▶ Exercise brief:
Nothing should be dropped or changed: copy every line of the listing.

▶ Data records:

_ _ _ _ _ _ _

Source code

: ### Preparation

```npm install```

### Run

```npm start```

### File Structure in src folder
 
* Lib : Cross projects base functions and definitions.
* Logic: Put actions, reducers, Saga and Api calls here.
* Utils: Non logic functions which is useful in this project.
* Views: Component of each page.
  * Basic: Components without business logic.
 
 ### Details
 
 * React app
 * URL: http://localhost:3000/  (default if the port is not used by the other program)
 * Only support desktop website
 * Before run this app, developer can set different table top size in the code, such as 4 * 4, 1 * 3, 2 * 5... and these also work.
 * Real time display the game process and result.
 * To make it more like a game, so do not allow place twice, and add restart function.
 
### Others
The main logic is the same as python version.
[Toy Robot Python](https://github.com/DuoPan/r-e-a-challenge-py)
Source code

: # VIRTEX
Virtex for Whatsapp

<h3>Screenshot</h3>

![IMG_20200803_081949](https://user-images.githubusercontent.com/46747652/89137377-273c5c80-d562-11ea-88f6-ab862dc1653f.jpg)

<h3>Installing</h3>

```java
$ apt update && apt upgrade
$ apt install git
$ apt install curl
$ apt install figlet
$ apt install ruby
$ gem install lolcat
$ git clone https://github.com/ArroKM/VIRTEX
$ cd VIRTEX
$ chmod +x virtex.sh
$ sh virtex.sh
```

_ _ _ _ _ _ _

▶ Output:
Source code

: ### Preparation

```npm install```

### Run

```npm start```

### File Structure in src folder
 
* Lib : Cross projects base functions and definitions.
* Logic: Put actions, reducers, Saga and Api calls here.
* Utils: Non logic functions which is useful in this project.
* Views: Component of each page.
  * Basic: Components without business logic.
 
 ### Details
 
 * React app
 * URL: http://localhost:3000/  (default if the port is not used by the other program)
 * Only support desktop website
 * Before run this app, developer can set different table top size in the code, such as 4 * 4, 1 * 3, 2 * 5... and these also work.
 * Real time display the game process and result.
 * To make it more like a game, so do not allow place twice, and add restart function.
 
### Others
The main logic is the same as python version.
[Toy Robot Python](https://github.com/DuoPan/r-e-a-challenge-py)
Source code

: # VIRTEX
Virtex for Whatsapp

<h3>Screenshot</h3>

![IMG_20200803_081949](https://user-images.githubusercontent.com/46747652/89137377-273c5c80-d562-11ea-88f6-ab862dc1653f.jpg)

<h3>Installing</h3>

```java
$ apt update && apt upgrade
$ apt install git
$ apt install curl
$ apt install figlet
$ apt install ruby
$ gem install lolcat
$ git clone https://github.com/ArroKM/VIRTEX
$ cd VIRTEX
$ chmod +x virtex.sh
$ sh virtex.sh
```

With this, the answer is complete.